- [Task instructions] Copy out the entries word for word, leaving images aside.

- [Input]
---*---

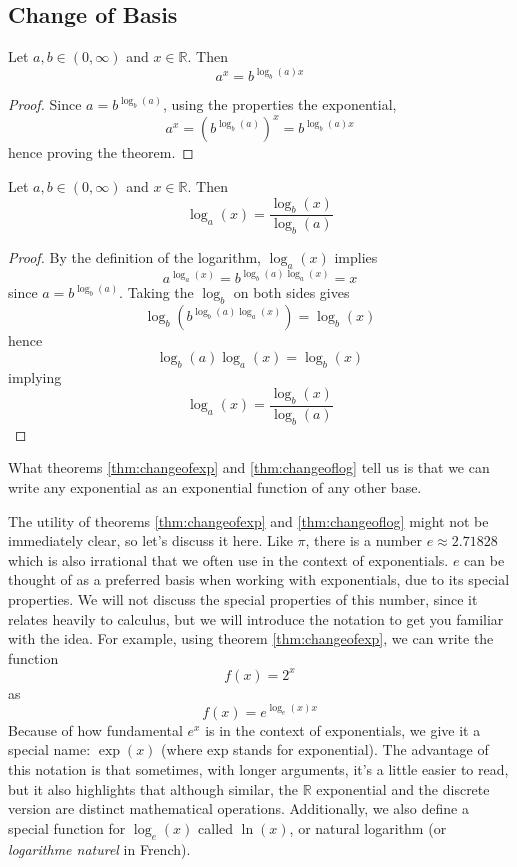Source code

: \documentclass[11pt]{article}
\numberwithin{lemma}{section}
\numberwithin{equation}{section}
\numberwithin{define}{section}
\numberwithin{prop}{section}
\numberwithin{figure}{section}
\numberwithin{theorem}{section}
\numberwithin{cor}{section}
\newcounter{ex}[section]
\numberwithin{ex}{section}
\def\real{\mathbb{R}}
\begin{document}
\subsection{Change of Basis}
\begin{theorem}
Let $a,b\in(0,\infty)$ and $x\in\real$. Then
$$a^x=b^{\log_b(a)x}$$	
\label{thm:changeofexp}
\end{theorem}
\begin{proof}
	Since $a=b^{\log_b(a)}$, using the properties the exponential,
	$$a^x=(b^{\log_b(a)})^x=b^{\log_b(a)x}$$
	hence proving the theorem.
\end{proof}

\begin{theorem}
	Let $a,b\in(0,\infty)$ and $x\in\real$. Then
	$$\log_a(x)=\frac{\log_b(x)}{\log_b(a)}$$
	
	\label{thm:changeoflog}
\end{theorem}
\begin{proof}
	By the definition of the logarithm, $\log_a(x)$ implies
	$$a^{\log_a(x)}=b^{\log_b(a)\log_a(x)}=x$$
	since $a=b^{\log_b(a)}$.
	Taking the $\log_b$ on both sides gives
	$$\log_b(b^{\log_b(a)\log_a(x)})=\log_b(x)$$
	hence
	$$\log_b(a)\log_a(x)=\log_b(x)$$
	implying
	$$\log_a(x)=\frac{\log_b(x)}{\log_b(a)}$$
\end{proof}

What theorems \eqref{thm:changeofexp} and \eqref{thm:changeoflog} tell us is that we can write any exponential as an exponential function of any other base.

The utility of theorems \eqref{thm:changeofexp} and \eqref{thm:changeoflog} might not be immediately clear, so let's discuss it here. 
Like $\pi$, there is a number $e\approx 2.71828$ which is also irrational that we often use in the context of exponentials. $e$ can be thought of as a preferred basis when working with exponentials, due to its special properties. 
We will not discuss the special properties of this number, since it relates heavily to calculus, but we will introduce the notation to get you familiar with the idea.
For example, using theorem \eqref{thm:changeofexp}, we can write the function
$$f(x)=2^x$$
as
$$f(x)=e^{\log_e(x)x}$$
Because of how fundamental $e^x$ is in the context of exponentials, we give it a special name: $\exp(x)$ (where exp stands for exponential). 
The advantage of this notation is that sometimes, with longer arguments, it's a little easier to read, but it also highlights that although similar, the $\real$ exponential and the discrete version are distinct mathematical operations.
Additionally, we also define a special function for $\log_e(x)$ called $\ln(x)$, or natural logarithm (or \textit{logarithme naturel}  in French). 
\end{document}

---*---

- [Response for this exercise]
Source code

: \documentclass[11pt]{article}
\numberwithin{lemma}{section}
\numberwithin{equation}{section}
\numberwithin{define}{section}
\numberwithin{prop}{section}
\numberwithin{figure}{section}
\numberwithin{theorem}{section}
\numberwithin{cor}{section}
\newcounter{ex}[section]
\numberwithin{ex}{section}
\def\real{\mathbb{R}}
\begin{document}
\subsection{Change of Basis}
\begin{theorem}
Let $a,b\in(0,\infty)$ and $x\in\real$. Then
$$a^x=b^{\log_b(a)x}$$	
\label{thm:changeofexp}
\end{theorem}
\begin{proof}
	Since $a=b^{\log_b(a)}$, using the properties the exponential,
	$$a^x=(b^{\log_b(a)})^x=b^{\log_b(a)x}$$
	hence proving the theorem.
\end{proof}

\begin{theorem}
	Let $a,b\in(0,\infty)$ and $x\in\real$. Then
	$$\log_a(x)=\frac{\log_b(x)}{\log_b(a)}$$
	
	\label{thm:changeoflog}
\end{theorem}
\begin{proof}
	By the definition of the logarithm, $\log_a(x)$ implies
	$$a^{\log_a(x)}=b^{\log_b(a)\log_a(x)}=x$$
	since $a=b^{\log_b(a)}$.
	Taking the $\log_b$ on both sides gives
	$$\log_b(b^{\log_b(a)\log_a(x)})=\log_b(x)$$
	hence
	$$\log_b(a)\log_a(x)=\log_b(x)$$
	implying
	$$\log_a(x)=\frac{\log_b(x)}{\log_b(a)}$$
\end{proof}

What theorems \eqref{thm:changeofexp} and \eqref{thm:changeoflog} tell us is that we can write any exponential as an exponential function of any other base.

The utility of theorems \eqref{thm:changeofexp} and \eqref{thm:changeoflog} might not be immediately clear, so let's discuss it here. 
Like $\pi$, there is a number $e\approx 2.71828$ which is also irrational that we often use in the context of exponentials. $e$ can be thought of as a preferred basis when working with exponentials, due to its special properties. 
We will not discuss the special properties of this number, since it relates heavily to calculus, but we will introduce the notation to get you familiar with the idea.
For example, using theorem \eqref{thm:changeofexp}, we can write the function
$$f(x)=2^x$$
as
$$f(x)=e^{\log_e(x)x}$$
Because of how fundamental $e^x$ is in the context of exponentials, we give it a special name: $\exp(x)$ (where exp stands for exponential). 
The advantage of this notation is that sometimes, with longer arguments, it's a little easier to read, but it also highlights that although similar, the $\real$ exponential and the discrete version are distinct mathematical operations.
Additionally, we also define a special function for $\log_e(x)$ called $\ln(x)$, or natural logarithm (or \textit{logarithme naturel}  in French). 
\end{document}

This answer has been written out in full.